A complicated game

Some thoughts on AV, mostly cut and pasted (it’s late) from comments on other people’s blogs.

First, the mechanics. AV is basically the Single Transferable Vote, but in a single-member constituency. STV gives a seat to every candidate who can muster a ‘quota’ of votes, where a quota is defined as (1/n+1)+1 vote, n being the number of seats in the constituency. In other words, in a three-member seat the three people who can each claim more than a 1/4 of the votes cast get elected (there can’t be more than 3, for obvious reasons.

Now, in AV there is by definition only one seat per constituency, so the quota is 1/2 of all votes cast plus one vote. So the maximum number of voters whose preferences can have no influence at all on the outcome is 50% minus one vote. This potentially leaves a lot of voters out in the cold.

Under the Simple Preference system we’ve got now, the ‘quota’ can only be guaranteed to be as high as 50% if there are only two candidates. In multi-party contests, the winning plurality may be arbitrarily small. Except, actually, not that arbitrarily small. In practice, approximately 10,000 MPs have been elected in the 17 General Elections held since 1945; out of those MPs, only 30 have had less than 33.3% of the vote (source: Wikipedia). Most of those were close to 1/3; the winning plurality has been below 30% 7 times – 1 SNP, 1 DUP, 2 Tory and 3 Lib Dem(!).

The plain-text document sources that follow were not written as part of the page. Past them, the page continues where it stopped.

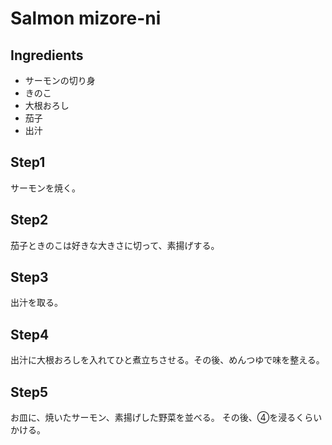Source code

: # Salmon mizore-ni

## Ingredients
- サーモンの切り身
- きのこ
- 大根おろし
- 茄子
- 出汁

## Step1
サーモンを焼く。

## Step2
茄子ときのこは好きな大きさに切って、素揚げする。

## Step3
出汁を取る。

## Step4
出汁に大根おろしを入れてひと煮立ちさせる。その後、めんつゆで味を整える。

## Step5
お皿に、焼いたサーモン、素揚げした野菜を並べる。
その後、④を浸るくらいかける。



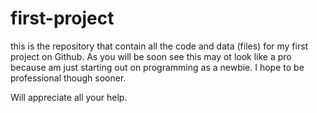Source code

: # first-project
this is the repository that contain all the code and data (files) for my first project on Github.
As you will be soon see this may ot look like a pro because am just starting out on programming as a newbie.
I hope to be professional though sooner.

Will appreciate all your help.
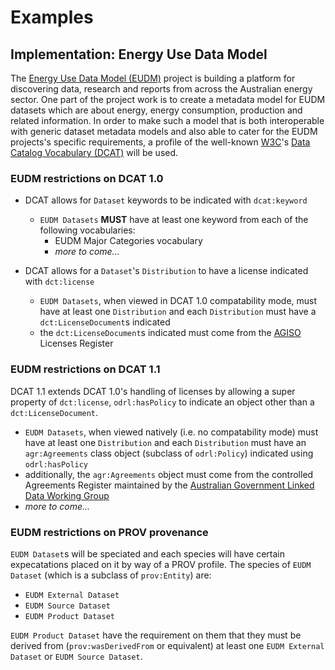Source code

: # Examples

## Implementation: Energy Use Data Model
The [Energy Use Data Model (EUDM)](https://eudm.csiro.au) project is building a platform for discovering data, research and reports from across the Australian energy sector. One part of the project work is to create a metadata model for EUDM datasets which are about energy, energy consumption, production and related information. In order to make such a model that is both interoperable with generic dataset metadata models and also able to cater for the EUDM projects's specific requirements, a profile of the well-known [W3C](https://www.w3.org)'s [Data Catalog Vocabulary (DCAT)](https://www.w3.org/TR/vocab-dcat/) will be used.

### EUDM restrictions on DCAT 1.0
* DCAT allows for `Dataset` keywords to be indicated with `dcat:keyword`
  * `EUDM Datasets` **MUST** have at least one keyword from each of the following vocabularies:
    * EUDM Major Categories vocabulary
    * *more to come...*

* DCAT allows for a `Dataset`'s `Distribution` to have a license indicated with `dct:license`
  * `EUDM Datasets`, when viewed in DCAT 1.0 compatability mode, must have at least one `Distribution` and each `Distribution` must have a `dct:LicenseDocument`s indicated
  * the `dct:LicenseDocument`s indicated must come from the [AGISO](http://linked.data.gov.au/agiso) Licenses Register
  
### EUDM restrictions on DCAT 1.1
DCAT 1.1 extends DCAT 1.0's handling of licenses by allowing a super property of `dct:license`, `odrl:hasPolicy` to indicate an object other than a `dct:LicenseDocument`.

* `EUDM Datasets`, when viewed natively (i.e. no compatability mode) must have at least one `Distribution` and each `Distribution` must have an `agr:Agreements` class object (subclass of `odrl:Policy`) indicated using `odrl:hasPolicy`
 * additionally, the `agr:Agreements` object must come from the controlled Agreements Register maintained by the [Australian Government Linked Data Working Group](http://linked.data.gov.au)
* *more to come...*


### EUDM restrictions on PROV provenance
`EUDM Dataset`s will be speciated and each species will have certain expecatations placed on it by way of a PROV profile. The species of `EUDM Dataset` (which is a subclass of `prov:Entity`) are:

* `EUDM External Dataset`
* `EUDM Source Dataset`
* `EUDM Product Dataset`

`EUDM Product Dataset` have the requirement on them that they must be derived from (`prov:wasDerivedFrom` or equivalent) at least one `EUDM External Dataset` or `EUDM Source Dataset`.
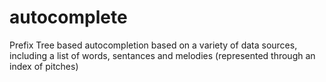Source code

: # autocomplete

Prefix Tree based autocompletion based on a variety of data sources, including a list of words, sentances and melodies (represented through an index of pitches)
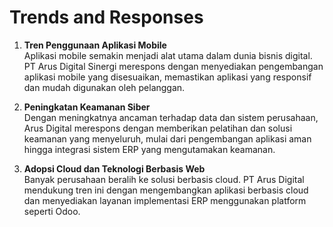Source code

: # Trends and Responses

1. **Tren Penggunaan Aplikasi Mobile**  
   Aplikasi mobile semakin menjadi alat utama dalam dunia bisnis digital. PT Arus Digital Sinergi merespons dengan menyediakan pengembangan aplikasi mobile yang disesuaikan, memastikan aplikasi yang responsif dan mudah digunakan oleh pelanggan.

2. **Peningkatan Keamanan Siber**  
   Dengan meningkatnya ancaman terhadap data dan sistem perusahaan, Arus Digital merespons dengan memberikan pelatihan dan solusi keamanan yang menyeluruh, mulai dari pengembangan aplikasi aman hingga integrasi sistem ERP yang mengutamakan keamanan.

3. **Adopsi Cloud dan Teknologi Berbasis Web**  
   Banyak perusahaan beralih ke solusi berbasis cloud. PT Arus Digital mendukung tren ini dengan mengembangkan aplikasi berbasis cloud dan menyediakan layanan implementasi ERP menggunakan platform seperti Odoo.
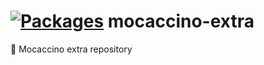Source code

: # [![Packages](https://packages.mocaccino.org/badge/mocaccino-extra "List of packages")](https://packages.mocaccino.org/mocaccino-extra) mocaccino-extra
:lollipop: Mocaccino extra repository
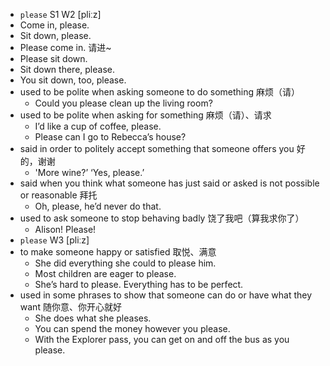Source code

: - `please` S1 W2 [pliːz]
- Come in, please.
- Sit down, please.
- Please come in. 请进~
- Please sit down.
- Sit down there, please.
- You sit down, too, please.
- used to be polite when asking someone to do something 麻烦（请）
  - Could you please clean up the living room?
- used to be polite when asking for something 麻烦（请）、请求
  - I’d like a cup of coffee, please.
  - Please can I go to Rebecca’s house?
- said in order to politely accept something that someone offers you 好的，谢谢
  - 'More wine?’ ‘Yes, please.’
- said when you think what someone has just said or asked is not possible or reasonable 拜托
  - Oh, please, he’d never do that.
- used to ask someone to stop behaving badly 饶了我吧（算我求你了）
  - Alison! Please!
- `please` W3 [pliːz]
- to make someone happy or satisfied 取悦、满意
  - She did everything she could to please him.
  - Most children are eager to please.
  - She’s hard to please. Everything has to be perfect.
- used in some phrases to show that someone can do or have what they want 随你意、你开心就好
  - She does what she pleases.
  - You can spend the money however you please.
  - With the Explorer pass, you can get on and off the bus as you please.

So the representation deficit that AV offers to put right is, at worst, the difference between an MP representing 33% of the voters and an MP representing 50% of the voters, with the gap generally being much smaller. And what’s the practical effect of assembling a 50% vote from first and lower preferences instead of going off first preferences? There are two possibilities, represented by these two scenarios.

Scenario 1:

33% vote Left, all with Centre as second preference (L1, C2)
18% vote C1, L2
13% vote Centre, with Right as second preference (C1, R2)
24% vote R1, C2
12% vote Neo-Nazi, with Right as second preference (N1, R2)

First round: N eliminated; 36% R, 33% L, 31% C
Second round: C eliminated: 49% R, 51% L. Left candidate duly elected.

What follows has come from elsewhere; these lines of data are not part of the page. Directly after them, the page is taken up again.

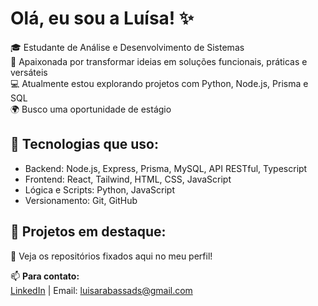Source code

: # Olá, eu sou a Luísa! ✨

🎓 Estudante de Análise e Desenvolvimento de Sistemas  
🚀 Apaixonada por transformar ideias em soluções funcionais, práticas e versáteis  
💻 Atualmente estou explorando projetos com Python, Node.js, Prisma e SQL  
🌍 Busco uma oportunidade de estágio

## 🧪 Tecnologias que uso:
- Backend: Node.js, Express, Prisma, MySQL, API RESTful, Typescript
- Frontend: React, Tailwind, HTML, CSS, JavaScript
- Lógica e Scripts: Python, JavaScript
- Versionamento: Git, GitHub

## 💼 Projetos em destaque:
🔗 Veja os repositórios fixados aqui no meu perfil!

📫 **Para contato:**  
[LinkedIn](https://www.linkedin.com/in/luísa-rabassa) | Email: luisarabassads@gmail.com
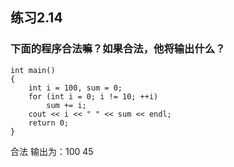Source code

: ## 练习2.14
### 下面的程序合法嘛？如果合法，他将输出什么？
    int main()
    {
        int i = 100, sum = 0;
        for (int i = 0; i != 10; ++i)
            sum += i;
        cout << i << " " << sum << endl;
        return 0;
    }
合法
输出为：100 45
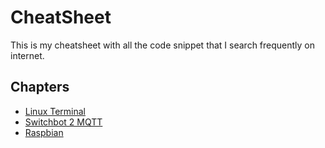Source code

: # CheatSheet

This is my cheatsheet with all the code snippet that I search frequently on internet.



## Chapters
- [Linux Terminal](Linux%20Terminal.md)
- [Switchbot 2 MQTT](sbm2mqtt.md)
- [Raspbian](Raspbian.md)
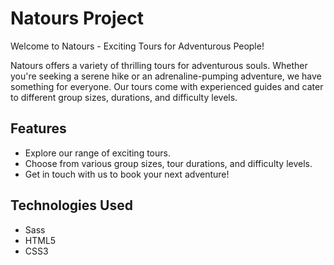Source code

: # Natours Project

Welcome to Natours - Exciting Tours for Adventurous People!

Natours offers a variety of thrilling tours for adventurous souls. Whether you're seeking a serene hike or an adrenaline-pumping adventure, we have something for everyone. Our tours come with experienced guides and cater to different group sizes, durations, and difficulty levels.

## Features
* Explore our range of exciting tours.
* Choose from various group sizes, tour durations, and difficulty levels.
* Get in touch with us to book your next adventure!

## Technologies Used
* Sass
* HTML5
* CSS3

In this scenario 51% of voters are happy – the 33% of the voters who put the L candidate first plus the 18% who put them second; therefore only 49% of the voters are unhappy. Result. But the outcome would have been exactly the same under SP, the only difference being that those 18% of voters have had to explicitly state that they preferred L to R instead of just thinking it to themselves.

Scenario 2:

33% vote L1, C2
16% vote C1, L2
15% vote C1, R2
24% vote R1, C2
12% vote N1, R2

First round: N eliminated; 36% R, 33% L, 31% C
Second round: C eliminated: 51% R, 49% L. Right candidate duly elected.

All that’s changed is the split within the Centre voters, and even that hasn’t changed by much (18/13 to 16/15 – the majority is still C/L rather than C/R). But because the split is slightly different, the happy (represented) 51% now consists of the 24% of the voters whose first preferences went to the Right party, together with the neo-Nazi voters and the minority of Centre voters who preferred Right to Left. It’s not at all clear to me that the fact that 27% of voters for smaller parties lean more to right than to left should be given enough weight to overturn the verdict expressed by first preferences. (According to this paper, in any case, the first scenario would apply most of the time: a full simulation based on survey data found that only 43 of 650 seats would have changed hands if the 2010 election had been held under AV.)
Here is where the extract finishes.